Prompt
Go through the listing below and gather every line with the word "noindent".

_ _ _ _

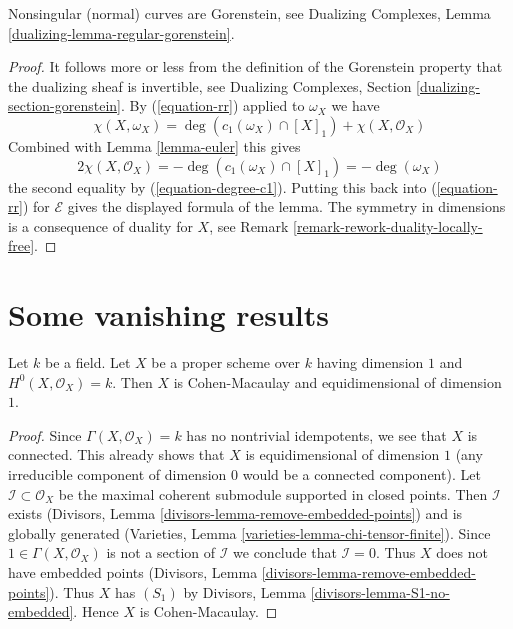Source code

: \noindent
Nonsingular (normal) curves are Gorenstein, see
Dualizing Complexes, Lemma \ref{dualizing-lemma-regular-gorenstein}.

\begin{proof}
It follows more or less from the definition of the Gorenstein property
that the dualizing sheaf is invertible, see
Dualizing Complexes, Section \ref{dualizing-section-gorenstein}.
By (\ref{equation-rr}) applied to $\omega_X$ we have
$$
\chi(X, \omega_X) = 
\deg(c_1(\omega_X) \cap [X]_1) + \chi(X, \mathcal{O}_X)
$$
Combined with Lemma \ref{lemma-euler} this gives
$$
2\chi(X, \mathcal{O}_X) = - \deg(c_1(\omega_X) \cap [X]_1) = - \deg(\omega_X)
$$
the second equality by (\ref{equation-degree-c1}). Putting this back into
(\ref{equation-rr}) for $\mathcal{E}$ gives the displayed formula of the lemma.
The symmetry in dimensions is a consequence of duality for $X$, see
Remark \ref{remark-rework-duality-locally-free}.
\end{proof}




\section{Some vanishing results}
\label{section-vanishing}

\begin{lemma}
\label{lemma-automatic}
Let $k$ be a field. Let $X$ be a proper scheme over $k$ having dimension $1$
and $H^0(X, \mathcal{O}_X) = k$. Then $X$ is Cohen-Macaulay
and equidimensional of dimension $1$.
\end{lemma}

\begin{proof}
Since $\Gamma(X, \mathcal{O}_X) = k$ has no nontrivial idempotents,
we see that $X$ is connected. This already shows that $X$ is
equidimensional of dimension $1$ (any irreducible component
of dimension $0$ would be a connected component).
Let $\mathcal{I} \subset \mathcal{O}_X$
be the maximal coherent submodule supported in closed points.
Then $\mathcal{I}$ exists
(Divisors, Lemma \ref{divisors-lemma-remove-embedded-points})
and is globally generated
(Varieties, Lemma \ref{varieties-lemma-chi-tensor-finite}).
Since $1 \in \Gamma(X, \mathcal{O}_X)$ is not a section
of $\mathcal{I}$ we conclude that $\mathcal{I} = 0$.
Thus $X$ does not have embedded points
(Divisors, Lemma \ref{divisors-lemma-remove-embedded-points}).
Thus $X$ has $(S_1)$ by
Divisors, Lemma \ref{divisors-lemma-S1-no-embedded}.
Hence $X$ is Cohen-Macaulay.
\end{proof}


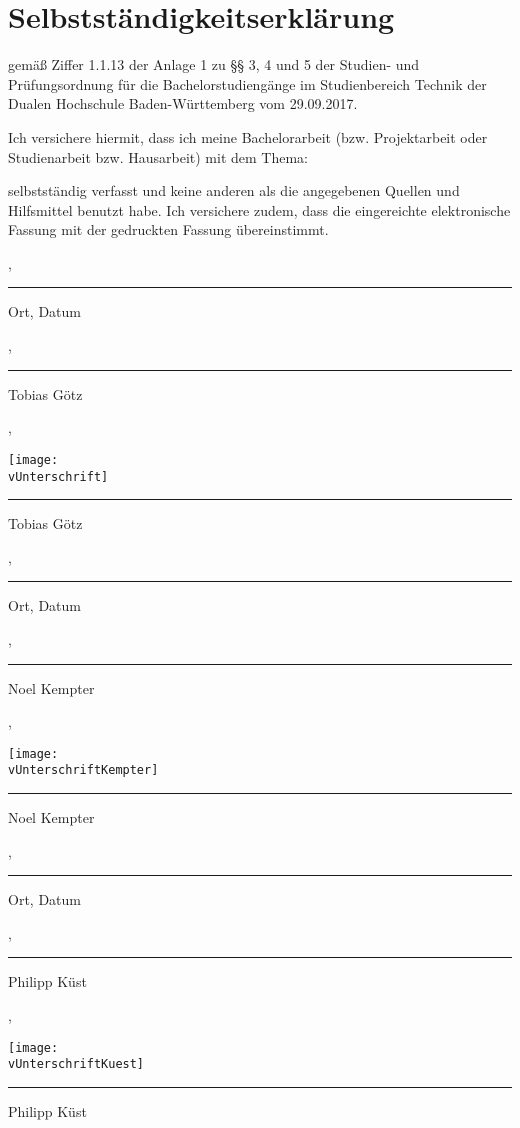 \thispagestyle{empty}
\section*{\Huge{Selbstständigkeitserklärung}}

gemäß Ziffer 1.1.13 der Anlage 1 zu §§ 3, 4 und 5  der Studien- und Prüfungsordnung für die Bachelorstudiengänge im Studienbereich Technik der Dualen Hochschule Baden-Würt­tem­berg vom 29.09.2017.

\noindent Ich versichere hiermit, dass ich meine Bachelorarbeit (bzw. Projektarbeit oder Studienarbeit bzw. Hausarbeit) mit dem Thema: 
\begin{center}
	\Large\textbf{\vTitel}
\end{center}
selbstständig verfasst und keine anderen als die angegebenen Quellen und Hilfsmittel benutzt habe. Ich versichere zudem, dass die eingereichte elektronische Fassung mit der gedruckten Fassung übereinstimmt.

\vfill
\leavevmode

\parbox{6cm}{\strut\centering \vBearbeitungsort, \vAbgabedatum\hrule\strut\centering\footnotesize Ort, Datum} 
\hfill
\ifx\vUnterschrift\empty
\parbox{6cm}{\strut\hspace{1pt} \vAbteilung, \hrule\strut\centering\footnotesize Tobias Götz}
\else
\parbox{6cm}{\strut\hspace{1pt} \vAbteilung, \parbox[b]{3cm}{\vspace{-10cm}\texttt{[image: \\vUnterschrift]}}\hrule\strut\centering\footnotesize Tobias Götz}
\fi
\vspace{1cm}

\parbox{6cm}{\strut\centering \vBearbeitungsort, \vAbgabedatum\hrule\strut\centering\footnotesize Ort, Datum}
\hfill
\ifx\vUnterschriftKempter\empty
\parbox{6cm}{\strut\hspace{1pt} \vAbteilung, \hrule\strut\centering\footnotesize Noel Kempter}
\else
\parbox{6cm}{\strut\hspace{1pt} \vAbteilung, \parbox[b]{3cm}{\vspace{-10cm}\texttt{[image: \\vUnterschriftKempter]}}\hrule\strut\centering\footnotesize Noel Kempter}
\fi
\vspace{1cm}

\parbox{6cm}{\strut\centering \vBearbeitungsort, \vAbgabedatum\hrule\strut\centering\footnotesize Ort, Datum}
\hfill
\ifx\vUnterschriftKuest\empty
\parbox{6cm}{\strut\hspace{1pt} \vAbteilung, \hrule\strut\centering\footnotesize Philipp Küst}
\else
\parbox{6cm}{\strut\hspace{1pt} \vAbteilung, \parbox[b]{3cm}{\vspace{-10cm}\texttt{[image: \\vUnterschriftKuest]}}\hrule\strut\centering\footnotesize Philipp Küst}
\fi
\vspace{1cm}

\newpage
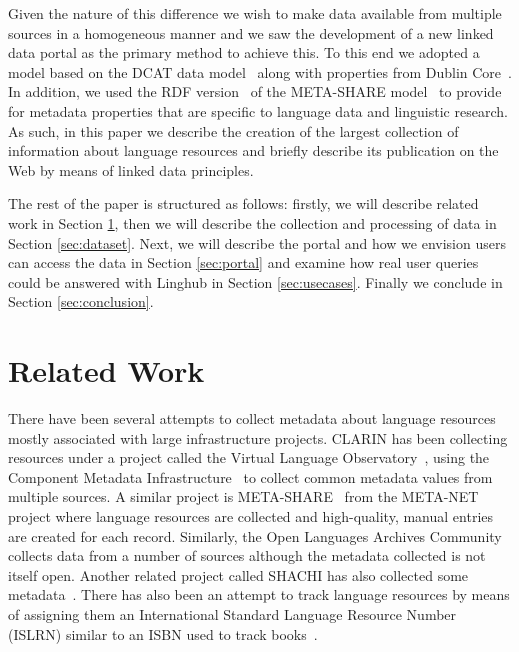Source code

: \documentclass{acm_proc_article-sp}
\begin{document}
Given the nature of this difference we wish to make data available from multiple
sources in a homogeneous manner and we saw the development of a new linked data
portal as the primary method to achieve this. To this end we adopted a model based on the
DCAT data model~\cite{maali2014data} along with properties from Dublin
Core~\cite{weibel1998dublin}. In addition, we used the RDF
version~\cite{mccrae2015ontology} of the META-SHARE
model~\cite{gavrilidou2012meta} to provide for metadata properties that are
specific to language data and linguistic research. As such, in this paper we
describe the creation of the largest collection of information about language
resources and briefly describe its publication on the Web by means of linked
data principles.

The rest of the paper is structured as follows: firstly, we will describe
related work in Section \ref{sec:related}, then we will describe the collection
and processing of data in Section \ref{sec:dataset}. Next, we will describe the
portal and how we envision users can access the data in Section \ref{sec:portal}
and examine how real user queries could be answered with Linghub in Section
\ref{sec:usecases}. Finally we conclude in Section \ref{sec:conclusion}.

\section{Related Work}
\label{sec:related}

There have been several attempts to collect metadata about language resources
mostly associated with large infrastructure projects. CLARIN has been collecting
resources under a project called the Virtual Language
Observatory~\cite{van2012semantic}, using the Component
Metadata Infrastructure~\cite[CMDI]{broeder2012cmdi} to collect common metadata
values from multiple sources. A similar project is
META-SHARE~\cite{piperidis2012meta} from the META-NET project where language
resources are collected and high-quality, manual entries are created for each
record. Similarly, the Open Languages Archives
Community~\cite[OLAC]{bird2003extending} collects data from a number of sources
although the metadata collected is not itself open. Another related project called
SHACHI has also collected some metadata~\cite{tohyama2008shachi}. There has also
been an attempt to track language resources by means of assigning them an
International Standard Language Resource Number (ISLRN) similar to an ISBN used
to track books~\cite{choukri2012using}.
\end{document}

_ _ _ _

Output of the task
: \noindent
\noindent Ich versichere hiermit, dass ich meine Bachelorarbeit (bzw. Projektarbeit oder Studienarbeit bzw. Hausarbeit) mit dem Thema: 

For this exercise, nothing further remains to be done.